FIG. 12B is a view showing an embodiment in which the sample preparation chip is fixed to the second surface of the substrate.

FIG. 12C illustrates an embodiment in which the sample preparation chip is incorporated into the substrate.

FIG. 13 illustrates a preferred embodiment assembly of the present invention and its use.

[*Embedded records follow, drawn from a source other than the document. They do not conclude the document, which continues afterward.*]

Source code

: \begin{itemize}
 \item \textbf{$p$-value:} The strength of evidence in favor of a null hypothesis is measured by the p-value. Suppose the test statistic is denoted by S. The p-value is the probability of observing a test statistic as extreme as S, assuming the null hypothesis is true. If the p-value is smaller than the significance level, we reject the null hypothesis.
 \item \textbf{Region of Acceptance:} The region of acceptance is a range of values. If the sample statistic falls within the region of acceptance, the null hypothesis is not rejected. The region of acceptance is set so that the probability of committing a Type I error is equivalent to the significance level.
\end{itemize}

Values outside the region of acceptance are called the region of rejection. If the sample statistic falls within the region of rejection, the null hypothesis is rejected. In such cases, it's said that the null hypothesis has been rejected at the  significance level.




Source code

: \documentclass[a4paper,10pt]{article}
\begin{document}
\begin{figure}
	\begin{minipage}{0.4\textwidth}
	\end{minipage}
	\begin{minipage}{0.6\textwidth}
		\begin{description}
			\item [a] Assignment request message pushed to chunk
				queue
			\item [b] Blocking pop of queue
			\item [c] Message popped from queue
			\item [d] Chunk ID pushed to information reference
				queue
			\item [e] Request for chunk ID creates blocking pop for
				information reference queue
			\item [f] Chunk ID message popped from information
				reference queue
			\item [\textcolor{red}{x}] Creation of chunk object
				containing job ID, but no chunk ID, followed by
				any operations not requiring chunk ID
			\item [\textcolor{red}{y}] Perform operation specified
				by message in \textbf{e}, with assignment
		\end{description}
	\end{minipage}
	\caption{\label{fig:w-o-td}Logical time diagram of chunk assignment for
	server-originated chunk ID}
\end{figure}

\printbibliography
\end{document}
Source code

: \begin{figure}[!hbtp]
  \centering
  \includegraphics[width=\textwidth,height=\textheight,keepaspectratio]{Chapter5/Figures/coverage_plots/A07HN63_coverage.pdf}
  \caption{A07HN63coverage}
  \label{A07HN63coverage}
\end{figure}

─────────────────────────────────────────────────── ─── Continuation of front page (81) Designated countries EP (AT, BE, CH, CY, DE, DK, ES, FI, FR, GB, GR, IE, IT, LU, MC, NL, PT, SE , TR), OA (BF, BJ, CF, CG, CI, CM, GA, GN, GW, ML, MR, NE, SN, TD, TG), AP (GH, GM, KE, LS, MW, MZ, SD, SL, SZ, TZ, UG, ZW), EA (AM, AZ, BY, KG, KZ, MD, RU, TJ, TM), AE, AG, AL, AM, AT, AU, AZ, BA, BB, BG, BR, BY, BZ, CA, CH, CN, CR, CU, CZ, DE, DK, DM, DZ, EE, ES, FI, GB, GD, GE , GH, GM, HR, HU, ID, IL, IN, IS, JP, KE, KG, KP, KR, KZ, LC, LK, LR, LS, LT, LU, LV, MA, MD, MG, MK, MN, MW, MX, MZ, NO, NZ, PL, PT, RO, RU, SD, SE, SG, SI, SK, SL, TJ, TM, TR, TT, TZ, UA, UG, US , UZ, VN, YU, ZA, ZW [Continued summary]

Claims (7)

[Claims] 1. A device for performing a biological reaction, comprising: a) a substrate having a first surface and a second surface, b) an array of biomolecules arranged on the first surface, and c) an adhesive layer. A biological reaction device comprising: a flexible layer attached to the first surface to generate a reaction space; and d) a port extending from the second surface to the reaction space of the first surface. 2. A device for performing a biological reaction, comprising: a) a substrate having a first surface, b) an array of biomolecules arranged on the first surface, and c) an adhesive layer on the first surface. A biological reaction device comprising a flexible layer attached to generate a reaction space and having a first port to the reaction space. 3. The device according to claim 1, wherein the substrate is glass, silicon, ceramic or plastic. 4. The device according to claim 1, wherein the biomolecule is a nucleic acid. 5. The apparatus according to claim 1, wherein the reaction space is made of a water-soluble compound. 6. The device according to claim 1, wherein the biomolecule is attached to the substrate using a gel pad. 7. The apparatus according to claim 1, further comprising a scanner.